So, the goal was 1000 words... after sleeping in, getting to Uni late, chatting to Sophie for 2 hours, wandering around Uni, surfing the net, returning to Sophie's office again to chat some more, I had accomplished 200 words before heading home (booyah?). Upon arriving at home I figured I should have a relaxing night.  I made an awesome meal, sat down and had a beer... or two... or three. 

Four beers later I am buzzing immensely haha! I know, let's sit down and write my thesis!

...

I wake up the next day, not really sure what I got up to the night before...

Sigh, I wonder what damage I've managed to do in my drunken blur.  I open up my thesis, not sure what to expect... hmm, I actually have words written?  300 extra words!? Awesome!  Hang on, what's this part?.. they appear to be... song lyrics? Ha ha! Ok so 300 words minus the chorus of "Meatloaf - For Crying Out Loud" and it appears I actually managed to get a decent paragraph or two. 

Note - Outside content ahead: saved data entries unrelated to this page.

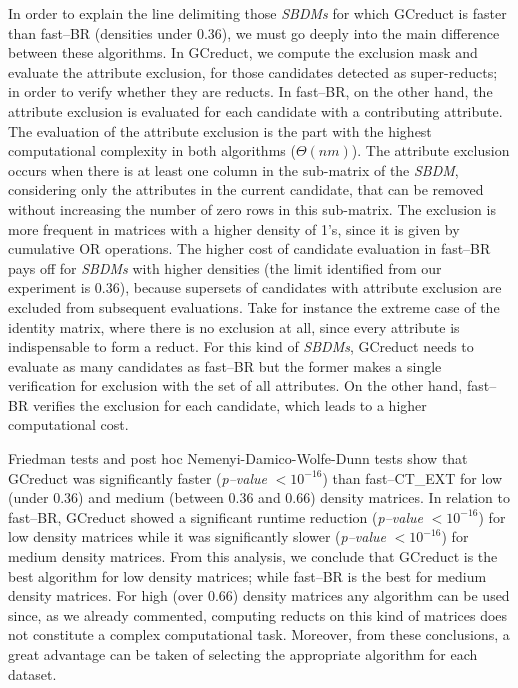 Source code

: \documentclass[authoryear,11pt]{elsarticle}
\begin{document}
  In order to explain the line delimiting those \textit{SBDMs} for which GCreduct is faster than fast--BR (densities under 0.36), we must go deeply into the main difference between these algorithms. In GCreduct, we compute the exclusion mask and evaluate the attribute exclusion, for those candidates detected as super-reducts; in order to verify whether they are reducts. In fast--BR, on the other hand, the attribute exclusion is evaluated for each candidate with a contributing attribute. The evaluation of the attribute exclusion is the part with the highest computational complexity in both algorithms ($\Theta (nm)$). The attribute exclusion occurs when there is at least one column in the sub-matrix of the \textit{SBDM}, considering only the attributes in the current candidate, that can be removed without increasing the number of zero rows in this sub-matrix. The exclusion is more frequent in matrices with a higher density of 1's, since it is given by cumulative OR operations. The higher cost of candidate evaluation in fast--BR pays off for \textit{SBDMs} with higher densities (the limit identified from our experiment is 0.36), because supersets of candidates with attribute exclusion are excluded from subsequent evaluations. Take for instance the extreme case of the identity matrix, where there is no exclusion at all, since every attribute is indispensable to form a reduct. For this kind of \textit{SBDMs}, GCreduct needs to evaluate as many candidates as fast--BR but the former makes a single verification for exclusion with the set of all attributes. On the other hand, fast--BR verifies the exclusion for each candidate, which leads to a higher computational cost.

  Friedman tests and post hoc Nemenyi-Damico-Wolfe-Dunn tests show that GCreduct was significantly faster (\textit{p--value} $< 10^{-16}$) than fast--CT\_EXT for low (under 0.36) and medium (between 0.36 and 0.66) density matrices. In relation to fast--BR, GCreduct showed a significant runtime reduction (\textit{p--value} $< 10^{-16}$) for low density matrices while it was significantly slower (\textit{p--value} $< 10^{-16}$) for medium density matrices. From this analysis, we conclude that GCreduct is the best algorithm for low density matrices; while fast--BR is the best for medium density matrices. For high (over 0.66) density matrices any algorithm can be used since, as we already commented, computing reducts on this kind of matrices does not constitute a complex computational task. Moreover, from these conclusions, a great advantage can be taken of selecting the appropriate algorithm for each dataset. 
\end{document}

A tad short of my 1000 word goal but words nonetheless.

I get to Uni, sit at my PC, hoping desperately that the day doesn't become a repeat to the previous.  By this stage I am looking at 2500 words in total... I need at minimum 5000 by the weeks end, preferably somewhere over 6000.  I check my emails before I begin the day.

What's this, two emails from myself? I vaguely remember sending them ha.  I open them up, they are links to published papers. Ok.. interesting... let's see if they at least have some kind of relevance to my research at least ha.  Interestingly enough, they do!  So much so in fact that that they are actually two of the most beneficial papers I have in my possession!

Wow, I can really use this stuff!

Long story short (after procrastinating until about 3pm), I left home at around 7pm with an impressive 1100 words written, bringing my total to a much more admirable 3500 words.

Now that's how you write a thesis!

26 October 2010

Geelong

Sigh, I keep receiving fines lately... I received one for parking at my Uni without a parking ticket ($72) which I am still meaning to contest, I received the one I explain about below from my local council ($72), and just the other day I received a fine for not returning a book back to my Uni library in time ($110)... that is a lot of money for doing nothing ha.

Anyways, I am attempting to contest them all, starting with the one from my council. Basically a few weeks ago I received an official warning to remove my car from the nature strip, as I usually laeve it parked there which apparently is not allowed.  I then moved my car off the nature strip and onto the road... however I was lazy and parked on the road facing the opposite direction of the flow of traffic... thus receiving a $72 fine for that...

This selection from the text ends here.